Reprendre ses études c’est dans la perspective d’un changement de vie plus ou moins radical, une opportunité d’assouvir un désir si longtemps réprimé. De faire enfin un métier passion plutôt qu’un métier qui fait plaisir à la famille. Pour moi, la reprise des études dans le domaine de l’Histoire, de la Généalogie et des Archives, c’est avant tout pour enfin en finir avec ce métier d’infirmière que j’ai choisi pour faire plaisir à mon père qui me voulait médecin.

Le chemin est long et sinueux et il est toujours incertain, mais j’ai l’espoir de pouvoir enfin changer de vie.

La réaction de mes parents a été évidemment « c’est de la folie, tu as un métier sûr, qui paye bien… », heureusement ma sœur m’a soutenue et encouragée. Elle ne me voyait pas infirmière à la base, alors… et elle a aussi été victime du complexe œdipien  qui nous a toutes les 2 poussées à faire un métier qui ne nous convenait pas vraiment.

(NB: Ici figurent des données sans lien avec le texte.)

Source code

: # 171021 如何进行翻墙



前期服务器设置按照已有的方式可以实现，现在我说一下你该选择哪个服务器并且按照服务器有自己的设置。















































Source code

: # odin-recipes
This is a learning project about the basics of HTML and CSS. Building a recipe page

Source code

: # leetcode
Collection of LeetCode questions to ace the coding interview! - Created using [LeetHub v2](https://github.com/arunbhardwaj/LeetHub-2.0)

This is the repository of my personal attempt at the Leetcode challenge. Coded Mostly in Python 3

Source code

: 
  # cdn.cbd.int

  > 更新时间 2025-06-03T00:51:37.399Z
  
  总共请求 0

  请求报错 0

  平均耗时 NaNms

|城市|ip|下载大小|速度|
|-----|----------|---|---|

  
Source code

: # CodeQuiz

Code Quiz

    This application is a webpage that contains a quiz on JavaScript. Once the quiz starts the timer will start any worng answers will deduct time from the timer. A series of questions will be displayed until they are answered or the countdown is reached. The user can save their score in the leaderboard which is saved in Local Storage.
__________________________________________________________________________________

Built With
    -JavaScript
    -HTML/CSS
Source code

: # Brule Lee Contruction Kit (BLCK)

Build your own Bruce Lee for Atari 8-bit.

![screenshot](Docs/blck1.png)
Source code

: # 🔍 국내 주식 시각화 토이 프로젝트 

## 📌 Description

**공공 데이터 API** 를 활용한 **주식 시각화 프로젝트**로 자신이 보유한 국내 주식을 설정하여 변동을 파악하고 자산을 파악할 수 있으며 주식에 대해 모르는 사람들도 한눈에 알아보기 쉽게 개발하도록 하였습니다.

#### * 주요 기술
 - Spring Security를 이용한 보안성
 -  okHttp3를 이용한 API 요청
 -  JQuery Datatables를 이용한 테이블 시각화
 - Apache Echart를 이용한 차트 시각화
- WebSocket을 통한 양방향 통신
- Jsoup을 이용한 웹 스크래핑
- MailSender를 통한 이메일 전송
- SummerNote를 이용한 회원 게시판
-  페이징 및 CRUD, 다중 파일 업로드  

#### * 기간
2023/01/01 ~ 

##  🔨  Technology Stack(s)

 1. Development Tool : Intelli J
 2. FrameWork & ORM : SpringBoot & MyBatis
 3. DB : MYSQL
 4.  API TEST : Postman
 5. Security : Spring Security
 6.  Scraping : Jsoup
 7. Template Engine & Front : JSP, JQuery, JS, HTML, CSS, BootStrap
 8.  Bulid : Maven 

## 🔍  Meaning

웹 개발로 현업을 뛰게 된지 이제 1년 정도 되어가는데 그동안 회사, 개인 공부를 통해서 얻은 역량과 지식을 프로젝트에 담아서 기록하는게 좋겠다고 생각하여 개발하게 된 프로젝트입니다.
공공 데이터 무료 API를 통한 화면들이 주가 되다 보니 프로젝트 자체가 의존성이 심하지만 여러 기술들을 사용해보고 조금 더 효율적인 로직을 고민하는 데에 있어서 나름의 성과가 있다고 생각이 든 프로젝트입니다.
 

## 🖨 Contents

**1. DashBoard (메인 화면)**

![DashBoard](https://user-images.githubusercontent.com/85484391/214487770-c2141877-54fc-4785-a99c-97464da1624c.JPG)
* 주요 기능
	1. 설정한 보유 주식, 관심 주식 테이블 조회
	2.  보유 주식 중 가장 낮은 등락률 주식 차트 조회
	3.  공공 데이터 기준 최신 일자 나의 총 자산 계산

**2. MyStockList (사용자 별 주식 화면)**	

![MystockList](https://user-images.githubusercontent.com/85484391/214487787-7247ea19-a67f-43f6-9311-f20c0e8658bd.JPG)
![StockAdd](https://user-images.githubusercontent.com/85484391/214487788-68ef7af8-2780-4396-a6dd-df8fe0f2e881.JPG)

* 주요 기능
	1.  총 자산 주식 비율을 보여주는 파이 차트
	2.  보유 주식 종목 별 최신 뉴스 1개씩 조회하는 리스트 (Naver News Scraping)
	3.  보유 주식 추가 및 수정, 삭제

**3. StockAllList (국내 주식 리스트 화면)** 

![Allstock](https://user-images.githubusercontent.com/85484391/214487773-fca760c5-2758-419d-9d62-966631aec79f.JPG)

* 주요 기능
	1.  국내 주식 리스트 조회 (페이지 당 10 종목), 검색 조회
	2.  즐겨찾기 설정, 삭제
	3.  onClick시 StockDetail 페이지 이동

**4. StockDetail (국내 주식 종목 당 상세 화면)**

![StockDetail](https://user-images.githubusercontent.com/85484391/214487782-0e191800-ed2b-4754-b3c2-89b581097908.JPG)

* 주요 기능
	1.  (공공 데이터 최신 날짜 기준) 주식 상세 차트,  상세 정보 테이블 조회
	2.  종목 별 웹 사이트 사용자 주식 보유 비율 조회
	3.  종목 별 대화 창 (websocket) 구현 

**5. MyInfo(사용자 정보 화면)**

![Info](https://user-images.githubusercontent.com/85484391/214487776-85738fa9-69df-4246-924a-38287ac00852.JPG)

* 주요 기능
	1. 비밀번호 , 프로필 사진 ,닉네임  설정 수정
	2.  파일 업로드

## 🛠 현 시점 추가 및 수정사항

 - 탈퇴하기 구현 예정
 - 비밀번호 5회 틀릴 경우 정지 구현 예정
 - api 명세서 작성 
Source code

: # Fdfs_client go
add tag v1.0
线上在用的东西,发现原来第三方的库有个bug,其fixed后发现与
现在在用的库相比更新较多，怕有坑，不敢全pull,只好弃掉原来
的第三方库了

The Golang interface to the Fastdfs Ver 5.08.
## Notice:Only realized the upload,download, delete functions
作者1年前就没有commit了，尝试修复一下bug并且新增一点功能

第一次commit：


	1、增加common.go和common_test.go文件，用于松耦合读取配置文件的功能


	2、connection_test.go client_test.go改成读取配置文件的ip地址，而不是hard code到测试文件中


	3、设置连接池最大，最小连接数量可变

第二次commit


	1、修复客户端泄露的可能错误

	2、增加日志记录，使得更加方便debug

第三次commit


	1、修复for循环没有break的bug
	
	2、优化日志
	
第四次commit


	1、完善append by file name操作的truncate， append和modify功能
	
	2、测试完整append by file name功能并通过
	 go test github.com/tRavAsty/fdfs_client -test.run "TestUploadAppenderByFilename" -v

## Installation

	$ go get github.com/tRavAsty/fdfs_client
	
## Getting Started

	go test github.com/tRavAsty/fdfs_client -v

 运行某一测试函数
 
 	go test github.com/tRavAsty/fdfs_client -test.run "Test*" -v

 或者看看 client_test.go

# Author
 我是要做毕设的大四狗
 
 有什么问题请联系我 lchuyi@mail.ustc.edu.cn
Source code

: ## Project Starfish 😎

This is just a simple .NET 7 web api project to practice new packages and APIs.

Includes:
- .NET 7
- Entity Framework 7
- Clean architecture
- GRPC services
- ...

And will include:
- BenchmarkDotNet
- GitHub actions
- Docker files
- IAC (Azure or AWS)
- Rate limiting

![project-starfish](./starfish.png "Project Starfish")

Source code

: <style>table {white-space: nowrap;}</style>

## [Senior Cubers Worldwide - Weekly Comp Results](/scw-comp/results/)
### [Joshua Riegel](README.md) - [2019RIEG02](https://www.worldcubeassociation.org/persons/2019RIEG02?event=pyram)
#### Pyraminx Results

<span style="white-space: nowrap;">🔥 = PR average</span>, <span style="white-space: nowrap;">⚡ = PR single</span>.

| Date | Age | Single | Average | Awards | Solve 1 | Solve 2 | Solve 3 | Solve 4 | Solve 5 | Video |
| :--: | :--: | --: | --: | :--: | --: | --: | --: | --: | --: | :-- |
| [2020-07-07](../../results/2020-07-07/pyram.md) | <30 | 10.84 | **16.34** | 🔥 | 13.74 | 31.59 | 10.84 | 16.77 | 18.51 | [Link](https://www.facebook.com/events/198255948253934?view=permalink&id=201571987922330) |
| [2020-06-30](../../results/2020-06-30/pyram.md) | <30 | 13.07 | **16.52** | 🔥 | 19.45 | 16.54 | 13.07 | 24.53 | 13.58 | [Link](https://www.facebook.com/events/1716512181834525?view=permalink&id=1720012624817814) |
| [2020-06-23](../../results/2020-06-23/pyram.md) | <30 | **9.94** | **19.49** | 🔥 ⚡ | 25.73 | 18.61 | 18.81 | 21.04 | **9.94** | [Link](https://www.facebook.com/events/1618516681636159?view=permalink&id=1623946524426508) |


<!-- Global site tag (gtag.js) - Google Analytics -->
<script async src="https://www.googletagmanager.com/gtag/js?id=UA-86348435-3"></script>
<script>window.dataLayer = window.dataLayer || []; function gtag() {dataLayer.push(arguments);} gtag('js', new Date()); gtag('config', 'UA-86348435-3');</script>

Mais à 35 ans, et célibataire, il faut bien manger, alors je dois travailler en reprenant mes études et c’est bien là, la pire difficulté : faire un travail à 110% (au lieu du 80% prévu) avec plus d’un millier de kilomètres en 4 jours, pas facile tous les jours, surtout quand ton employeur utilise ta conscience professionnelle. Alors entre craquage simple et gros pétage de plombs, il a fallu relever la tête et reprendre des forces pour enfin arriver à la fin de l’année et obtenir le passeport de ma future liberté. Et puis, je me suis trouvée un intérêt inattendu pour l’écriture. Il va falloir travailler cela aussi, et qui sait peut-être ma reconversion prendra une tournure inattendue aussi.

Si j’en suis là aujourd’hui, si j’ai pu me relever, c’est certes grâce à ma force intérieure difficilement atteignable à long terme, mais surtout grâce à l’incroyable support et entraide qu’il y a dans cette formidable promotion. Chaque fois qu’un d’entre nous tombe, 2 ou plus l’aident à se relever. Alors merci, merci très chère promo pour votre aide et votre amitié tout au long de ces mois.
La fin d’un chapitre approche et tant d’autres vont s’écrire, espérons que nous resterons tous en contact et que nous nous reverrons.



Sandrine R :

Reprendre ses études après 28 ans d’arrêt est un pari. Un pari d’autant plus hasardeux que les réactions familiales et amicales furent mitigées quant au sujet desdites études.

Entre les encouragements et le soutien de mon mari, les railleries de ma fille et de mon père, il me fallait garder l’objectif que je m’étais fixé. Leur faire comprendre que l’on peut vivre de ses passions, que l’aspect pécunier n’est pas un moteur pour tous, même si cette reprise d’études doit déboucher sur une installation, et que cet aspect n’est pas à négliger. Je veux juste être en accord avec moi-même sur la profession que je veux exercer.

La généalogie était un des trois thèmes qui étaient ressortis de mon bilan de compétences en 2013. Amatrice depuis quelques années, j’avais besoin d’un diplôme pour me sentir légitime. Peut-être complexe de l’autodidacte ?

Pourtant je me suis dirigée vers un projet plus raisonnable.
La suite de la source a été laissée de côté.